*TO DO*. Every record, from the first to the last, is to be printed again exactly.

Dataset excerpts
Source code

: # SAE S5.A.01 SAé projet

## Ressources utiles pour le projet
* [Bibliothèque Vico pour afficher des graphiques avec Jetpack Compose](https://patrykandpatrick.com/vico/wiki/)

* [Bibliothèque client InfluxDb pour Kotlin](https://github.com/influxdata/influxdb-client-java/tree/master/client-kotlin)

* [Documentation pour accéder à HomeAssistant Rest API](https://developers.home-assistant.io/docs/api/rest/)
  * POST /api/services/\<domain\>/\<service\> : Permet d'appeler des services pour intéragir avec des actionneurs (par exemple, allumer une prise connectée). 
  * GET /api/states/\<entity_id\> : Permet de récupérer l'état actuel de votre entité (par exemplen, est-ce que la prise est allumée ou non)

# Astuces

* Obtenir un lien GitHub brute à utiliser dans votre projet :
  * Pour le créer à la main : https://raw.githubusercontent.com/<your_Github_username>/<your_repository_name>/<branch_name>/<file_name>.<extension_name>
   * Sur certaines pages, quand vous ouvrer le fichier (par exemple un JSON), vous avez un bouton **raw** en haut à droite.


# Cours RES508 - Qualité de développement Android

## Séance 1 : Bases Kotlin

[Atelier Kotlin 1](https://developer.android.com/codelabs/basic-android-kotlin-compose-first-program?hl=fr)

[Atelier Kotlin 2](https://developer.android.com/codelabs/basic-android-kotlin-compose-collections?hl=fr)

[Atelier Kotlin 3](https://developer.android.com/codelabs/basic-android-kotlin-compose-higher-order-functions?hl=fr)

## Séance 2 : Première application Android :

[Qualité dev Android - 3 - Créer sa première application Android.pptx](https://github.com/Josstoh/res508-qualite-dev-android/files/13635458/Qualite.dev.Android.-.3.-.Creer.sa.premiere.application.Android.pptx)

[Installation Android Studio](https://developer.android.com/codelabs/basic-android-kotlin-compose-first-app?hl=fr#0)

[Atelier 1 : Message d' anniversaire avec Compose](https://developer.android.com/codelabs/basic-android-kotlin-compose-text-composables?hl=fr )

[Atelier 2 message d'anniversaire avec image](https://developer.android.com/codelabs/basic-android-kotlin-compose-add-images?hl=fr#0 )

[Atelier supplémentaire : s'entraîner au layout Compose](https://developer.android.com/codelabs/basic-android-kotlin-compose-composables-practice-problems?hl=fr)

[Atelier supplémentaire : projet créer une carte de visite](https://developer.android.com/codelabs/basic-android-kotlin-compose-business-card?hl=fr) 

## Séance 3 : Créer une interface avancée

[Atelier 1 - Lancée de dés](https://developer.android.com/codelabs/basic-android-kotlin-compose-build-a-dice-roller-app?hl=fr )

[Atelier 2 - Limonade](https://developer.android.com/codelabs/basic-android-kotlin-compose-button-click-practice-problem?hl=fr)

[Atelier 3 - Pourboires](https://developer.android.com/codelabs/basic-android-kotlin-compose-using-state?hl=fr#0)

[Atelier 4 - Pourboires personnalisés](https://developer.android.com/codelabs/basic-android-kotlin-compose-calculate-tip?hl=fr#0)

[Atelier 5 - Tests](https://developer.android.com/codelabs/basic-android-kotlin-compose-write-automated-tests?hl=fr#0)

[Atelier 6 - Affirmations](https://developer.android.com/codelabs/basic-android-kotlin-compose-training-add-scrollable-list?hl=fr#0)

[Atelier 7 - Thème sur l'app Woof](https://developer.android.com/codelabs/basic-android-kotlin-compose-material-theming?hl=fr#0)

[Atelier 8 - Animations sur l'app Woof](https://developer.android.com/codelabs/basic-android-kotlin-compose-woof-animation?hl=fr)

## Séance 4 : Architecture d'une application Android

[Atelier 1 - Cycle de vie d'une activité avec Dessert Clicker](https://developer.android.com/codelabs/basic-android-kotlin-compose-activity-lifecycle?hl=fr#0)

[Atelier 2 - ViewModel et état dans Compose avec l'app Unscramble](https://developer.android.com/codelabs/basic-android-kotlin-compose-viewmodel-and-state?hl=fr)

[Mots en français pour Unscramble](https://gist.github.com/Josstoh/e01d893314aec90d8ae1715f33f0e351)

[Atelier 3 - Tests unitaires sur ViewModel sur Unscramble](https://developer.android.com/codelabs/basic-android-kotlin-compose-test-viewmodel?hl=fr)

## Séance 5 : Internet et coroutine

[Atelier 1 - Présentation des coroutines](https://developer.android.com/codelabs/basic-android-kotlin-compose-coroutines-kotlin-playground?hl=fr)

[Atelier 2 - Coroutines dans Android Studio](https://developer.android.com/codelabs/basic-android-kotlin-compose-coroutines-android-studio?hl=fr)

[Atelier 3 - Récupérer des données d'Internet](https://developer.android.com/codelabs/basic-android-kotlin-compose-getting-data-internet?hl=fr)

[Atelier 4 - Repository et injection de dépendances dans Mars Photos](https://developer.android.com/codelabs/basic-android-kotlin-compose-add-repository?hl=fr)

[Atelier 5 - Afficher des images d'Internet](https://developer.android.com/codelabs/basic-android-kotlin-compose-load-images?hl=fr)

*REPLY TO THE EXERCISE*.
Source code

: # SAE S5.A.01 SAé projet

## Ressources utiles pour le projet
* [Bibliothèque Vico pour afficher des graphiques avec Jetpack Compose](https://patrykandpatrick.com/vico/wiki/)

* [Bibliothèque client InfluxDb pour Kotlin](https://github.com/influxdata/influxdb-client-java/tree/master/client-kotlin)

* [Documentation pour accéder à HomeAssistant Rest API](https://developers.home-assistant.io/docs/api/rest/)
  * POST /api/services/\<domain\>/\<service\> : Permet d'appeler des services pour intéragir avec des actionneurs (par exemple, allumer une prise connectée). 
  * GET /api/states/\<entity_id\> : Permet de récupérer l'état actuel de votre entité (par exemplen, est-ce que la prise est allumée ou non)

# Astuces

* Obtenir un lien GitHub brute à utiliser dans votre projet :
  * Pour le créer à la main : https://raw.githubusercontent.com/<your_Github_username>/<your_repository_name>/<branch_name>/<file_name>.<extension_name>
   * Sur certaines pages, quand vous ouvrer le fichier (par exemple un JSON), vous avez un bouton **raw** en haut à droite.


# Cours RES508 - Qualité de développement Android

## Séance 1 : Bases Kotlin

[Atelier Kotlin 1](https://developer.android.com/codelabs/basic-android-kotlin-compose-first-program?hl=fr)

[Atelier Kotlin 2](https://developer.android.com/codelabs/basic-android-kotlin-compose-collections?hl=fr)

[Atelier Kotlin 3](https://developer.android.com/codelabs/basic-android-kotlin-compose-higher-order-functions?hl=fr)

## Séance 2 : Première application Android :

[Qualité dev Android - 3 - Créer sa première application Android.pptx](https://github.com/Josstoh/res508-qualite-dev-android/files/13635458/Qualite.dev.Android.-.3.-.Creer.sa.premiere.application.Android.pptx)

[Installation Android Studio](https://developer.android.com/codelabs/basic-android-kotlin-compose-first-app?hl=fr#0)

[Atelier 1 : Message d' anniversaire avec Compose](https://developer.android.com/codelabs/basic-android-kotlin-compose-text-composables?hl=fr )

[Atelier 2 message d'anniversaire avec image](https://developer.android.com/codelabs/basic-android-kotlin-compose-add-images?hl=fr#0 )

[Atelier supplémentaire : s'entraîner au layout Compose](https://developer.android.com/codelabs/basic-android-kotlin-compose-composables-practice-problems?hl=fr)

[Atelier supplémentaire : projet créer une carte de visite](https://developer.android.com/codelabs/basic-android-kotlin-compose-business-card?hl=fr) 

## Séance 3 : Créer une interface avancée

[Atelier 1 - Lancée de dés](https://developer.android.com/codelabs/basic-android-kotlin-compose-build-a-dice-roller-app?hl=fr )

[Atelier 2 - Limonade](https://developer.android.com/codelabs/basic-android-kotlin-compose-button-click-practice-problem?hl=fr)

[Atelier 3 - Pourboires](https://developer.android.com/codelabs/basic-android-kotlin-compose-using-state?hl=fr#0)

[Atelier 4 - Pourboires personnalisés](https://developer.android.com/codelabs/basic-android-kotlin-compose-calculate-tip?hl=fr#0)

[Atelier 5 - Tests](https://developer.android.com/codelabs/basic-android-kotlin-compose-write-automated-tests?hl=fr#0)

[Atelier 6 - Affirmations](https://developer.android.com/codelabs/basic-android-kotlin-compose-training-add-scrollable-list?hl=fr#0)

[Atelier 7 - Thème sur l'app Woof](https://developer.android.com/codelabs/basic-android-kotlin-compose-material-theming?hl=fr#0)

[Atelier 8 - Animations sur l'app Woof](https://developer.android.com/codelabs/basic-android-kotlin-compose-woof-animation?hl=fr)

## Séance 4 : Architecture d'une application Android

[Atelier 1 - Cycle de vie d'une activité avec Dessert Clicker](https://developer.android.com/codelabs/basic-android-kotlin-compose-activity-lifecycle?hl=fr#0)

[Atelier 2 - ViewModel et état dans Compose avec l'app Unscramble](https://developer.android.com/codelabs/basic-android-kotlin-compose-viewmodel-and-state?hl=fr)

[Mots en français pour Unscramble](https://gist.github.com/Josstoh/e01d893314aec90d8ae1715f33f0e351)

[Atelier 3 - Tests unitaires sur ViewModel sur Unscramble](https://developer.android.com/codelabs/basic-android-kotlin-compose-test-viewmodel?hl=fr)

## Séance 5 : Internet et coroutine

[Atelier 1 - Présentation des coroutines](https://developer.android.com/codelabs/basic-android-kotlin-compose-coroutines-kotlin-playground?hl=fr)

[Atelier 2 - Coroutines dans Android Studio](https://developer.android.com/codelabs/basic-android-kotlin-compose-coroutines-android-studio?hl=fr)

[Atelier 3 - Récupérer des données d'Internet](https://developer.android.com/codelabs/basic-android-kotlin-compose-getting-data-internet?hl=fr)

[Atelier 4 - Repository et injection de dépendances dans Mars Photos](https://developer.android.com/codelabs/basic-android-kotlin-compose-add-repository?hl=fr)

[Atelier 5 - Afficher des images d'Internet](https://developer.android.com/codelabs/basic-android-kotlin-compose-load-images?hl=fr)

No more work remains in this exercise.